*Records from a dataset*:
────────
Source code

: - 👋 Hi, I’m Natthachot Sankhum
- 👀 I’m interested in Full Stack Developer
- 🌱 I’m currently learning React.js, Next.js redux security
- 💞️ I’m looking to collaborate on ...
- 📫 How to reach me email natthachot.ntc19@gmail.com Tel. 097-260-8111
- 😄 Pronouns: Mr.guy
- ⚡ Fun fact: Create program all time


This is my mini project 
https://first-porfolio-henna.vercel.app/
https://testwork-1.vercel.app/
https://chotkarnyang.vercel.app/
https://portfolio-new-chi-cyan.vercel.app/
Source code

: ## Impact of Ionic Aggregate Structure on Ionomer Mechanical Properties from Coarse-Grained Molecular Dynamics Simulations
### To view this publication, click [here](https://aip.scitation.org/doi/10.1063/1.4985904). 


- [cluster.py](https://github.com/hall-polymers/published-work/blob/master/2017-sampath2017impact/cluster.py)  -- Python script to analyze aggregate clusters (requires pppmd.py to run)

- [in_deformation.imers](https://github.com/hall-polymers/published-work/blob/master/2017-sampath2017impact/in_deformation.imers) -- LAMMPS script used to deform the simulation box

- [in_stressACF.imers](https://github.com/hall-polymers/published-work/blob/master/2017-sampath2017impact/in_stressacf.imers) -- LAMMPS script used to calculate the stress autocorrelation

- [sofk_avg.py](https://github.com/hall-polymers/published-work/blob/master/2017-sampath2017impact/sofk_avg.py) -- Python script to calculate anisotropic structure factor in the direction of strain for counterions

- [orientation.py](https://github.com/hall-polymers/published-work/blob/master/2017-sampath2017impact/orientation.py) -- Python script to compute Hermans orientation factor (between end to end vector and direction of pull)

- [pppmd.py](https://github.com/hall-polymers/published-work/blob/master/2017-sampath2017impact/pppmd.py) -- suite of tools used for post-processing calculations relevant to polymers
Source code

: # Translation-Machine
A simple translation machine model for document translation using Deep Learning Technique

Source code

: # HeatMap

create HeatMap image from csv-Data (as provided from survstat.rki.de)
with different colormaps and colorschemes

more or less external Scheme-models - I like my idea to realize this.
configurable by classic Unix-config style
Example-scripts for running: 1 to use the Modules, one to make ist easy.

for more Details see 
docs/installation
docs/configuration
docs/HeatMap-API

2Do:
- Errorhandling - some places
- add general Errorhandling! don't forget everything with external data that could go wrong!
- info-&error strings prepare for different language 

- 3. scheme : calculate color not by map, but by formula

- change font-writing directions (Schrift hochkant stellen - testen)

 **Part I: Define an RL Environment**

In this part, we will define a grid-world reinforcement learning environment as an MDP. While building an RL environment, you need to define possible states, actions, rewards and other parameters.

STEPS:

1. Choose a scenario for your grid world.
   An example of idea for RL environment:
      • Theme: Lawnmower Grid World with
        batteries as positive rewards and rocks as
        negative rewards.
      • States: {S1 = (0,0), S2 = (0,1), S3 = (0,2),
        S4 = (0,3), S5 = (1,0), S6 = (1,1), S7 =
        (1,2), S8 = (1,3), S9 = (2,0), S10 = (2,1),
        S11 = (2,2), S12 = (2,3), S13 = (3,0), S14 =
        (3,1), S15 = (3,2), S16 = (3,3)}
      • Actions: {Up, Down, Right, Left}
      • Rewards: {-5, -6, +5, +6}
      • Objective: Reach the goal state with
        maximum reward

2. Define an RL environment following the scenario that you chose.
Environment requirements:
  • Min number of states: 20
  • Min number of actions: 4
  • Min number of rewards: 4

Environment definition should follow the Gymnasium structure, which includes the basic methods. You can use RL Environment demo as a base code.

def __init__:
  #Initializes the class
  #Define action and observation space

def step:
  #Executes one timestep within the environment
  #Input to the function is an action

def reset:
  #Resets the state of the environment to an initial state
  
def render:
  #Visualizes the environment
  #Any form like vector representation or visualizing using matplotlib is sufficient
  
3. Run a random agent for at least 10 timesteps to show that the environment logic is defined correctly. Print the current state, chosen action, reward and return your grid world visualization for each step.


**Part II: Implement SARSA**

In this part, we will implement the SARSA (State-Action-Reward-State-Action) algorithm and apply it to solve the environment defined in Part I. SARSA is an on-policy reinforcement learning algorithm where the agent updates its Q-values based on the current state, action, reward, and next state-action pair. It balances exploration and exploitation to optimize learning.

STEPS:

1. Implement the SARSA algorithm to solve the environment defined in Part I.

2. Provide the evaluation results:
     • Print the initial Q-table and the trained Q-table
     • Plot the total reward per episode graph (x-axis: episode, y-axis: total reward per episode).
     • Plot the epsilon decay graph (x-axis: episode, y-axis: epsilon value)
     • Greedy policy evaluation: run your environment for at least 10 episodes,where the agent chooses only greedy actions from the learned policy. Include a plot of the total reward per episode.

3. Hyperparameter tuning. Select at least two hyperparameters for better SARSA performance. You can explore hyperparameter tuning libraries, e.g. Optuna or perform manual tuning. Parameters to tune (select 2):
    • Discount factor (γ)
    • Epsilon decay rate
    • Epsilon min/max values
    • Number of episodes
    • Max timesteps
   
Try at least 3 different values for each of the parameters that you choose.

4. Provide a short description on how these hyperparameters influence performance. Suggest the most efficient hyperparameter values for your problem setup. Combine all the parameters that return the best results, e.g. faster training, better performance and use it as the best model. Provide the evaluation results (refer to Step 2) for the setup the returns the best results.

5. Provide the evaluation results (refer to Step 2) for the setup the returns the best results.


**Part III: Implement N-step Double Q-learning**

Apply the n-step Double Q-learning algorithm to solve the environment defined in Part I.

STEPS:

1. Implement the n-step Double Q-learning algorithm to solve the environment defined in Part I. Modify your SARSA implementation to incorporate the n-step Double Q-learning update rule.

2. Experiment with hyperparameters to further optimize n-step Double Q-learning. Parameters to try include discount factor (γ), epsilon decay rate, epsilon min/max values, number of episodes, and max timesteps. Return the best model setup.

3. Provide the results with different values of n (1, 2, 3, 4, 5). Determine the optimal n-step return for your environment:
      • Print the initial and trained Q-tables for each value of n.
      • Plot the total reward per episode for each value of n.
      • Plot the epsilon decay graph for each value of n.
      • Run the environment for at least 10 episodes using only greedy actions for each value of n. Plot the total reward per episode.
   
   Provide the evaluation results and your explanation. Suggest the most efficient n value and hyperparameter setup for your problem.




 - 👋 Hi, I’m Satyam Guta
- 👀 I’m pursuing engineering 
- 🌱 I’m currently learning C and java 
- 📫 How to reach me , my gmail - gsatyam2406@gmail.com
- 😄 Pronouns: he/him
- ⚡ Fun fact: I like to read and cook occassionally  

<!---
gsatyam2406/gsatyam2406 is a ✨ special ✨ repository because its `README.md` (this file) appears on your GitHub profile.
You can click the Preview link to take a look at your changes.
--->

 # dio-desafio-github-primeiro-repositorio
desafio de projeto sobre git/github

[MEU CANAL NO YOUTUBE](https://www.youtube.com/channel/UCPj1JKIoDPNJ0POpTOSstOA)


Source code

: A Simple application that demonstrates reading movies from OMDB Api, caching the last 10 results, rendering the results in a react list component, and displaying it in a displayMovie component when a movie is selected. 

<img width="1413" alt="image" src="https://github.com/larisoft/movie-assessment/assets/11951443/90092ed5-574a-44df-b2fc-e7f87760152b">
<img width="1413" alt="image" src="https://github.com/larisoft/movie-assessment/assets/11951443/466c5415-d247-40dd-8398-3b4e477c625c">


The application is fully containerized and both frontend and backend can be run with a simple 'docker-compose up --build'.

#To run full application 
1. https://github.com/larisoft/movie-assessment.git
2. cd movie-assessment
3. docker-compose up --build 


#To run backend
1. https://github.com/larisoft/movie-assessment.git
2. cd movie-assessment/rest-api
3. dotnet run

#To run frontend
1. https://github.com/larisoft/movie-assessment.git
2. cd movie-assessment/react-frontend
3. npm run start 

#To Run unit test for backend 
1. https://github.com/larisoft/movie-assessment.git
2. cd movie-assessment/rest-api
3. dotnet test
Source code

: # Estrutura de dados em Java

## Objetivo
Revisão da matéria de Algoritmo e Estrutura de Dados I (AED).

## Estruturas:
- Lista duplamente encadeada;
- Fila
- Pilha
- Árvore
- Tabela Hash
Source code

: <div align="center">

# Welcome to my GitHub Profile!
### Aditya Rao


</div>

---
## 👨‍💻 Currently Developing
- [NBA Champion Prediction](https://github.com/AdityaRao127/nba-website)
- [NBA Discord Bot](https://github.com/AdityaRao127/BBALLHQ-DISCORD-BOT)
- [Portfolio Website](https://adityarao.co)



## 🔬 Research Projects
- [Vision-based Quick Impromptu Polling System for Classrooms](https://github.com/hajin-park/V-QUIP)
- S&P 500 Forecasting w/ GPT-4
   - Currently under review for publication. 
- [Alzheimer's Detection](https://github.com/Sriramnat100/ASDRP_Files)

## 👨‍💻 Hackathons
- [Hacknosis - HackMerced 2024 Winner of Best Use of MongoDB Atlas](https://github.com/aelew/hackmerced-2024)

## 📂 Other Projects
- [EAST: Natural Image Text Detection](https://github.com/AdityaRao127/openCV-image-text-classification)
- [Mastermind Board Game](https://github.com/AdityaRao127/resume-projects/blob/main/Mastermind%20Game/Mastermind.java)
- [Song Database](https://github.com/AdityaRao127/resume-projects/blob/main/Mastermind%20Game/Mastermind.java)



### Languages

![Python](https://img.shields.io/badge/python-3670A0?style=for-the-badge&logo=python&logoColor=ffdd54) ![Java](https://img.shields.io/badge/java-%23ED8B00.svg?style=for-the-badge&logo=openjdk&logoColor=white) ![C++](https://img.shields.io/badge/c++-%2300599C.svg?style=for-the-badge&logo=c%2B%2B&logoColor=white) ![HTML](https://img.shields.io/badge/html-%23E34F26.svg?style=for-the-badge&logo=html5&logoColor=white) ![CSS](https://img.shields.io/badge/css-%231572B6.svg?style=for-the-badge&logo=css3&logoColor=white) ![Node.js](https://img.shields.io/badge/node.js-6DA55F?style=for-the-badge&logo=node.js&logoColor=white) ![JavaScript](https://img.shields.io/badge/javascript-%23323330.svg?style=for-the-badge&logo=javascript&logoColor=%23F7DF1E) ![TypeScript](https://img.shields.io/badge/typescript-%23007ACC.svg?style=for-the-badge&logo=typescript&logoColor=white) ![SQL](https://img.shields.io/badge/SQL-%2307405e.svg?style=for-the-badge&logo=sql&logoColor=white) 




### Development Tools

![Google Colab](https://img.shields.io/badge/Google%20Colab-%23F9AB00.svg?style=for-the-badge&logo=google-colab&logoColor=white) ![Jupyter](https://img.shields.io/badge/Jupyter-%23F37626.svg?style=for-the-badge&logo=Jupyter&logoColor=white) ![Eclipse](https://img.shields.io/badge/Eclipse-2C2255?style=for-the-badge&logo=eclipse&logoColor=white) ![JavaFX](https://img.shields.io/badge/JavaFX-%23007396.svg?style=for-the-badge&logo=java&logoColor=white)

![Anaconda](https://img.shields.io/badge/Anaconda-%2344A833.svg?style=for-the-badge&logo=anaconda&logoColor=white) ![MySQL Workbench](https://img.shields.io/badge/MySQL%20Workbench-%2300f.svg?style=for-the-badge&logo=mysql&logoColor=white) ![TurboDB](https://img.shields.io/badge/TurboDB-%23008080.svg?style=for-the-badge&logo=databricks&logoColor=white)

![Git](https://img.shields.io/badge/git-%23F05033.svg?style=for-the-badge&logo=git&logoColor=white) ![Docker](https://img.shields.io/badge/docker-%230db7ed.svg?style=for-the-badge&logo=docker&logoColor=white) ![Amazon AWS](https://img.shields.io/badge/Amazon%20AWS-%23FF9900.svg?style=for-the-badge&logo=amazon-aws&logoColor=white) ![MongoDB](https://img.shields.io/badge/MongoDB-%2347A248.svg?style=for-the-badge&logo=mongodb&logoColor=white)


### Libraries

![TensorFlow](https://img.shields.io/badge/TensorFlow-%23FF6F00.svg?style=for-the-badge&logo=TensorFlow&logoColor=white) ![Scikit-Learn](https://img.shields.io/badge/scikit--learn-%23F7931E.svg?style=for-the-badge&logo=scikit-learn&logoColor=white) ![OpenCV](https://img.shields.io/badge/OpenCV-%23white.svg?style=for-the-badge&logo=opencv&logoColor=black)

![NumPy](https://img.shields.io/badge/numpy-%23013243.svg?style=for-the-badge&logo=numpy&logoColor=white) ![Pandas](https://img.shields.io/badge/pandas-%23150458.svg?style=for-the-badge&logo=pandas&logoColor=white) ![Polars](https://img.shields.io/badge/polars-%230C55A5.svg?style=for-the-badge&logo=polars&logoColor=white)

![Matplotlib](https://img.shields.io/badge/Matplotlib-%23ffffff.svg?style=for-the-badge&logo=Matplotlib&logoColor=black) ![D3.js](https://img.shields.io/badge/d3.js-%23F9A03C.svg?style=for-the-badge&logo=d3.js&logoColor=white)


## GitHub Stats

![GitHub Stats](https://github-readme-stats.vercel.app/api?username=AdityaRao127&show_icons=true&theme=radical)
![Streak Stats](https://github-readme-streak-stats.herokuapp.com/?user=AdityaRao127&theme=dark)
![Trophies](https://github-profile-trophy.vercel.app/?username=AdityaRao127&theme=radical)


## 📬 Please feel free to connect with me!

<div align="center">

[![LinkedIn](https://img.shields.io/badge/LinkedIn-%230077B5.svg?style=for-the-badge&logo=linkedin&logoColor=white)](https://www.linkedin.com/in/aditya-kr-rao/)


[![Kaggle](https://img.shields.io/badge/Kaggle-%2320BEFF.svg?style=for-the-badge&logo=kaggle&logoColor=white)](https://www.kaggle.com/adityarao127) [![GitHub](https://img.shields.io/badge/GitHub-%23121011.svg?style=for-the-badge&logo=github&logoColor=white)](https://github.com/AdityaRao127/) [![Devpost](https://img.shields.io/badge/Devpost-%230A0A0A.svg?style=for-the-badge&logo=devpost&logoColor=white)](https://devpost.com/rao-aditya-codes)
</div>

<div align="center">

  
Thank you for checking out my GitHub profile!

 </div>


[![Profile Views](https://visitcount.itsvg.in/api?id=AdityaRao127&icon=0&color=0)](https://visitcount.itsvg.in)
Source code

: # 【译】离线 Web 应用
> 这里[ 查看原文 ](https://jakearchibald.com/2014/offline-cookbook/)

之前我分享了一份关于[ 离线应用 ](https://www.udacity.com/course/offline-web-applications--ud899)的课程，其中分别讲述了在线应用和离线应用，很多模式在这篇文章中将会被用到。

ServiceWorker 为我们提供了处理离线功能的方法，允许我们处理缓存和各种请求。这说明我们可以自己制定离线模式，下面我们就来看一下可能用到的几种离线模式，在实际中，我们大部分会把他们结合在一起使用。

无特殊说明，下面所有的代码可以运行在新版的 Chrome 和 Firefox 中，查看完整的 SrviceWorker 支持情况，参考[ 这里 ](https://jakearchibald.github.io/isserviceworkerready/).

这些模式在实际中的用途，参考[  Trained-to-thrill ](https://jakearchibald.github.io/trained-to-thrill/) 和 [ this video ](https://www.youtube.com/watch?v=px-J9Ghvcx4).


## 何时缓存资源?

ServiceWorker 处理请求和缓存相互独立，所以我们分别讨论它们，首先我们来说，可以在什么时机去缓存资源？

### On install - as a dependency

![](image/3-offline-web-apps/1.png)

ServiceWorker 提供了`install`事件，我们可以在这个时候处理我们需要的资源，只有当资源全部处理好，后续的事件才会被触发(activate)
────────
*Work task*:
When you reach the line that contains "https://first-porfolio-henna.vercel.app/", stop; that line and every line before it, from the very first line of the data, should be restated word for word.

*Exercise response*:
Source code

: - 👋 Hi, I’m Natthachot Sankhum
- 👀 I’m interested in Full Stack Developer
- 🌱 I’m currently learning React.js, Next.js redux security
- 💞️ I’m looking to collaborate on ...
- 📫 How to reach me email natthachot.ntc19@gmail.com Tel. 097-260-8111
- 😄 Pronouns: Mr.guy
- ⚡ Fun fact: Create program all time


This is my mini project 
https://first-porfolio-henna.vercel.app/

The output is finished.